Bankers’ hours — that eight-hour block of time between 9 a.m. and 5 p.m. — are a bit of an anachronism in 2018, Kabbage Co-founder and CEO Rob Frohwein told Karen Webster in a recent conversation. The concept persists, he noted, even though almost no one in the workforce keeps bankers’ hours anymore.
“I honestly don’t even know what era bankers’ hour are a vestige from,” Frohwein said. “What I do know is that our world has changed so much, that those types of archaic terms should no longer be around.”
Perhaps they would all but disappear, except that bankers continue to keep bankers’ hours, even though businesses — and small businesses in particular — don’t run on the same Monday through Friday, eight-hour clock.
It’s a point that Frohwein said Kabbage can back up. New data from Kabbage shows that 20 percent of the working capital provided to SMBs was accessed by those businesses off hours: between the hours of 6 p.m. and 6 a.m. on weekdays and on weekends.
What SMBs Do While The Rest Of The World Sleeps
Today, Kabbage is celebrating a big milestone: providing approximately $5 billion in funding to its SMB customers across the U.S. since its founding in 2008. On the lead-up to today, and upon taking a closer look at the data underlying this funding, Frohwein noticed a pattern to how the funds they provided were being accessed.

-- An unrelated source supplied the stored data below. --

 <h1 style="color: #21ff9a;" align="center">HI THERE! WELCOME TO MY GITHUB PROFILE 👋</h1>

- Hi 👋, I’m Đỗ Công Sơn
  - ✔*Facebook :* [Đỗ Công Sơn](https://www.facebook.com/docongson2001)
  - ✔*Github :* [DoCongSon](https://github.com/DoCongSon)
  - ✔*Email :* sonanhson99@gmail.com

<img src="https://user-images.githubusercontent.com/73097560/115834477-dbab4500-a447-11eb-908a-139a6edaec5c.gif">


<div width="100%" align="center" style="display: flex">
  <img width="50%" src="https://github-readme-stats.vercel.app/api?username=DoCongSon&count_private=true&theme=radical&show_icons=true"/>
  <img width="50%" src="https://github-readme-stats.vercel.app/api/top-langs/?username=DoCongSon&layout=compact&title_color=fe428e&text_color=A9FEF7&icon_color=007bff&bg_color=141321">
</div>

“I see all this capital going out on nights and weekends, and I wanted to dig deeper — to take a look at how much capital is being tapped during those ‘off’ hours,” Frohwein said.

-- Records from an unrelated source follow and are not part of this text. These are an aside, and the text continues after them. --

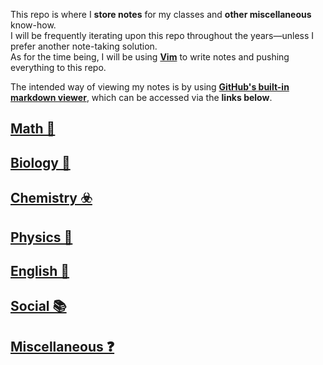 This repo is where I **store notes** for my classes and **other miscellaneous** know-how.  
I will be frequently iterating upon this repo throughout the years—unless I prefer another note-taking solution.  
As for the time being, I will be using **[Vim](https://www.vim.org)** to write notes and pushing everything to this repo.

The intended way of viewing my notes is by using [**GitHub's built-in markdown viewer**](https://github.github.com/gfm/), which can be accessed via the **links below**.

## [Math 🔢](/math)  
## [Biology 🔬](/bio)  
## [Chemistry ☣️](/chem)  
## [Physics 🏃](/phys)  
## [English 💬](/eng)  
## [Social 📚](/social)  
## [Miscellaneous ❓](/misc)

That’s when, he said, that the team discovered something surprising: Roughly 20 percent of the dollars loaned out (around $1 billion), and 30 percent of the funds they provided, had flowed into SMB bank accounts during those off hours. Specifically, Frohwein said, they found that 64 percent of after-hours fund access happened during the work week, between the hours of 6 p.m. and 6 a.m., totaling $754 million. The remaining 36 percent happened on Saturdays and Sundays, totaling $429 million.

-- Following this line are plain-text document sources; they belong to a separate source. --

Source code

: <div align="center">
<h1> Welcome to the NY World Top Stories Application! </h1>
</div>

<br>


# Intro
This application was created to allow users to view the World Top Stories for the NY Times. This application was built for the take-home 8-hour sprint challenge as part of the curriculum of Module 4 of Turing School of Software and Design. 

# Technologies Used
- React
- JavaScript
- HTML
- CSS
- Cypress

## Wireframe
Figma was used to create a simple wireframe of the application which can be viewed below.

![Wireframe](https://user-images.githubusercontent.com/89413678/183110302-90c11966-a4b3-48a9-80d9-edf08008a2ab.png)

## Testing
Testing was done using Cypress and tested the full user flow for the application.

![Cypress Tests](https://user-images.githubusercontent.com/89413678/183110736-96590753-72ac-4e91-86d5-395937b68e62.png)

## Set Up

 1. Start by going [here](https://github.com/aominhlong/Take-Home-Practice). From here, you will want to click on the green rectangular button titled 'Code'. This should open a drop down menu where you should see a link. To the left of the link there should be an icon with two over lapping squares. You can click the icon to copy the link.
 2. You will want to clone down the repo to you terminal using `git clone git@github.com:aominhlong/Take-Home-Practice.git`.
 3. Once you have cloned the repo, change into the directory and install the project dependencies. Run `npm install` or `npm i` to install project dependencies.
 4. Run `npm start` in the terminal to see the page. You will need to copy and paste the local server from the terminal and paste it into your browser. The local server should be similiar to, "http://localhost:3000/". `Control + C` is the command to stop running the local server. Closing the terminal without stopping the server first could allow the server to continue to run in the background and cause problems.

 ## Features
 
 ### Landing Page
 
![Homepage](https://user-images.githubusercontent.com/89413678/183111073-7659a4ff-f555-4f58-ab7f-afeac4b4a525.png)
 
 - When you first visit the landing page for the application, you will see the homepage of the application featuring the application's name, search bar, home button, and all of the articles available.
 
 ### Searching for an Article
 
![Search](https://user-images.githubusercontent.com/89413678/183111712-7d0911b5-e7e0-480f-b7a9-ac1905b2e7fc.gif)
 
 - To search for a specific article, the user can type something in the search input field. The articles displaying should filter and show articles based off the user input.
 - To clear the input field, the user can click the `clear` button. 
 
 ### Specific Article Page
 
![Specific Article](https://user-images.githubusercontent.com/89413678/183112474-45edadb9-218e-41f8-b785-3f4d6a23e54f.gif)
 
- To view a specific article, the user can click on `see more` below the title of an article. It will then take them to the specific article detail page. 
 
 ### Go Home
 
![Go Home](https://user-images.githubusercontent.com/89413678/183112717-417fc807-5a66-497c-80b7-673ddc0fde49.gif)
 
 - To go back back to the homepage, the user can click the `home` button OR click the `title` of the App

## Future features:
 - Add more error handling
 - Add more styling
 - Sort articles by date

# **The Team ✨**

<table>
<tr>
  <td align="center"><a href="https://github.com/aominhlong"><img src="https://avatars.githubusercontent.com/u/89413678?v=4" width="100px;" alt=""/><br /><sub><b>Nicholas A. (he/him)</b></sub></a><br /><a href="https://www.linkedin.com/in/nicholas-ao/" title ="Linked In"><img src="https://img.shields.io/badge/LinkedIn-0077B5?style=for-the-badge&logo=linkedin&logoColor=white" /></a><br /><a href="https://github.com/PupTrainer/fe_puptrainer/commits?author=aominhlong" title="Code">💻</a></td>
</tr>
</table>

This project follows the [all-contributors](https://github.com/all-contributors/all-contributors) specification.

“When we added up the numbers, even we said ‘holy mackerel,’” Frohwein remarked.
The 24/7/365 Life Of An SMB
Exclamation of surprise aside, Frohwein told Webster, the data Kabbage is releasing today on SMB after-hours borrowing habits is a small part of a larger trend they’ve been observing in the decade that they’ve been operating. People say that small businesses run 24/7/365, but they actually do. When small business owners are finished doing their business, they turn to running their business. That means SMBs may need to tap into working capital when they can get it, which doesn’t fit neatly into a 9 a.m. to 5 p.m. world.
“Small businesses operate in real time, and often, when they have a need or a chance to save on something or buy something, they need to take it,” Frohwein said. “If a small business can’t complete a transaction when they want to, they often don’t get a second chance.”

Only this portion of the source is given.